WHAT NEEDS TO BE DONE:
Please set down, word for word, each line from the one containing "# Ebil Waves" through the final line of the records below, both included, and nothing else.

Source texts of formatted documents:
-------

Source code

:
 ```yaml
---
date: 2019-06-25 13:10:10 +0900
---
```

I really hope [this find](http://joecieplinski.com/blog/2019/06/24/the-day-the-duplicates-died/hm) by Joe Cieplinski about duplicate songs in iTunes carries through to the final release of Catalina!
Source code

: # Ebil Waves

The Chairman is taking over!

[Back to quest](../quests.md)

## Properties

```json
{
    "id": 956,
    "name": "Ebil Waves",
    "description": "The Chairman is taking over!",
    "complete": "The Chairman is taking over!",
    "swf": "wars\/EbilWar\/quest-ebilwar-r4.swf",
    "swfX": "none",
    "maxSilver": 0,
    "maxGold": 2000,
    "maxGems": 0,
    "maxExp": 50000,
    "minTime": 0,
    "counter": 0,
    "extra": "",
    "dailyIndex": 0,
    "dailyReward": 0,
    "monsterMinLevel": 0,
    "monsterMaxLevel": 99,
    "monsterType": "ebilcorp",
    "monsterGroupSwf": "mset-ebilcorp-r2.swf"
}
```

-------

FINISHED TASK:
: # Ebil Waves

The Chairman is taking over!

[Back to quest](../quests.md)

## Properties

```json
{
    "id": 956,
    "name": "Ebil Waves",
    "description": "The Chairman is taking over!",
    "complete": "The Chairman is taking over!",
    "swf": "wars\/EbilWar\/quest-ebilwar-r4.swf",
    "swfX": "none",
    "maxSilver": 0,
    "maxGold": 2000,
    "maxGems": 0,
    "maxExp": 50000,
    "minTime": 0,
    "counter": 0,
    "extra": "",
    "dailyIndex": 0,
    "dailyReward": 0,
    "monsterMinLevel": 0,
    "monsterMaxLevel": 99,
    "monsterType": "ebilcorp",
    "monsterGroupSwf": "mset-ebilcorp-r2.swf"
}
```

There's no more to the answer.